“A Luz”: saga de uma família de classe média disfuncional é tema central do novo filme do cultuado diretor alemão Tom Tykwer | 2025

Filme de abertura do Festival de Berlim deste ano, “A Luz” (2025) é dirigido e roteirizado pelo celebrado Tom Tykwer, que ganhou renome internacional com “Corra, Lola, Corra” (1998). O cotidiano da família Engels é o ponto de partida para adentrarmos na estrutura disfuncional de quatro personagens que vivem à margem do colapso pessoal em suas respectivas vidas. A mãe, Milena (Nicolette Krebitz), está tentando implementar um projeto desafiador em Nairóbi, África, para criação de um teatro comunitário utilizando verbas do governo alemão. O pai, Tim (Lars Eidinger), um publicitário responsável por campanhas de empresas com consciência ambiental, pedala com sua bicicleta por Berlim inteira, numa representação da cidade sempre chuvosa e acinzentada.

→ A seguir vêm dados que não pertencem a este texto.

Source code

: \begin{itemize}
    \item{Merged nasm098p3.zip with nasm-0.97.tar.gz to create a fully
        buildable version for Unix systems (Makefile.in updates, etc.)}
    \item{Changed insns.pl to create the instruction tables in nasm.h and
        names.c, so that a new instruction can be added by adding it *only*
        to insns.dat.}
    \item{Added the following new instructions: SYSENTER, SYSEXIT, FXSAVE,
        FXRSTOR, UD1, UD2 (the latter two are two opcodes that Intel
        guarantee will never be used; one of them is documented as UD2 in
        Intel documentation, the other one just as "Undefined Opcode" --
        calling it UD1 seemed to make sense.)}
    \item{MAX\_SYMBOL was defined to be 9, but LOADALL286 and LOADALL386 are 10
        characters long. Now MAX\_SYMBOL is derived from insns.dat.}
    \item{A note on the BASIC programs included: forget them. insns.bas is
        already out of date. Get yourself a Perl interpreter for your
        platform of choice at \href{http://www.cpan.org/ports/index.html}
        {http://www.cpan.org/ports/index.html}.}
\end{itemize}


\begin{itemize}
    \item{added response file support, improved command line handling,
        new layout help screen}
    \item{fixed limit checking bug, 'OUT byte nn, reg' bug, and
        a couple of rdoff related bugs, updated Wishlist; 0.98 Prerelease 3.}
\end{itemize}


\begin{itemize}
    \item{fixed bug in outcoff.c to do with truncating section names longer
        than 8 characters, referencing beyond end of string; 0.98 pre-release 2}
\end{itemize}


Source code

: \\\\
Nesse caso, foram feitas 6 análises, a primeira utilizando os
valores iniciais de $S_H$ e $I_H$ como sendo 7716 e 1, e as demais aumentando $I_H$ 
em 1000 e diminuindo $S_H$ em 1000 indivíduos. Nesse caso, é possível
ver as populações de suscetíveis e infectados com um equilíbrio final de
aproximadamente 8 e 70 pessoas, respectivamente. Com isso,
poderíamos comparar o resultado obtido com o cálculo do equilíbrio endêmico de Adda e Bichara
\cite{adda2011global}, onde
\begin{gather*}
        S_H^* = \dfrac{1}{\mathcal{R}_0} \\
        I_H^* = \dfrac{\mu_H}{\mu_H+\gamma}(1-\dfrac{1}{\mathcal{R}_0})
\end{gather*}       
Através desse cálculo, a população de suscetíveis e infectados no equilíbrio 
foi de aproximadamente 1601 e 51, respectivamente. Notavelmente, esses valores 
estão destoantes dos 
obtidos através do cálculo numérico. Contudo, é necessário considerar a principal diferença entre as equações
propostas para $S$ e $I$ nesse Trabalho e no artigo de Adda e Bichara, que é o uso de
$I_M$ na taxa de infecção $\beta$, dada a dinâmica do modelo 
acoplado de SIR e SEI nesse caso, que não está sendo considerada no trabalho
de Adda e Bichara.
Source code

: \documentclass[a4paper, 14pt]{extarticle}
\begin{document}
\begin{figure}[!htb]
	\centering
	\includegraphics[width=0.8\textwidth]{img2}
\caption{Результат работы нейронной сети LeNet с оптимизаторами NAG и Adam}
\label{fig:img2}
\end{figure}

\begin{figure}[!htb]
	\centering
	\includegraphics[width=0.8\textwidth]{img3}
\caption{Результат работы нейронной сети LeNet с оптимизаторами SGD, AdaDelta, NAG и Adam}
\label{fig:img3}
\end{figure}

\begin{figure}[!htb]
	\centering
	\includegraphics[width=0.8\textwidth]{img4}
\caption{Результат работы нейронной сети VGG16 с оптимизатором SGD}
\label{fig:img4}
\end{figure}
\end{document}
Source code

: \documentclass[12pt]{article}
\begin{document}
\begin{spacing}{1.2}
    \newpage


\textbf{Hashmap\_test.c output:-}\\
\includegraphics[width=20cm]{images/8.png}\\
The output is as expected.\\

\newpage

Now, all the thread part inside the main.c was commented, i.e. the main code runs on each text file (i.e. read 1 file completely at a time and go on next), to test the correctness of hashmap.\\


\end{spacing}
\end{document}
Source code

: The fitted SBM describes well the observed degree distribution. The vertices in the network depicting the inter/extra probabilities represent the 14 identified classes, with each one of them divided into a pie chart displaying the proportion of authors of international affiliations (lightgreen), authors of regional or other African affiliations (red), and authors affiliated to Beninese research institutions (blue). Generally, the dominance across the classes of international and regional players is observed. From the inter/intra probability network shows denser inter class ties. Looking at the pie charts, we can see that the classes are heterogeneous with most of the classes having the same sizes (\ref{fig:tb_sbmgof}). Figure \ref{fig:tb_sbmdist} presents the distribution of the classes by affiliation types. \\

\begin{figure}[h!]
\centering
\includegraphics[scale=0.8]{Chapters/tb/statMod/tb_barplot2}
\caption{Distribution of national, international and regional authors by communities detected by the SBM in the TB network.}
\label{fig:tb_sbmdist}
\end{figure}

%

Os filhos gêmeos adolescentes, Frieda (Elke Biesendorfer) e Jon (Julius Gause), parecem ilhados em seus cotidianos sem perspectivas: ele, recluso e viciado em jogos de VR; e ela, uma ativista que acabou de abortar um bebê. Por último, ainda temos Dio (Elyas Eldridge), uma criança de 8 anos que Milena teve em um relacionamento extra-conjugal com Godfrey (Toby Onwumere), um senhor africano que ela conheceu em seu trabalho.
A vida desses personagens se desenrola sob o mesmo teto de um apartamento amplo e confortável berlinense. Contudo, praticamente nenhum se conecta ou dirige a palavra ao outro, escancarando a desconexão da família burguesa contemporânea sob a ótica de Tykwer. A empregada doméstica polonesa tem um ataque cardíaco fatal no chão da cozinha dos Engels. Mesmo assim, o corpo permanece estendido por horas até que alguém se dê conta e perceba a situação dramática — uma clara banalização daquela família pelos problemas alheios.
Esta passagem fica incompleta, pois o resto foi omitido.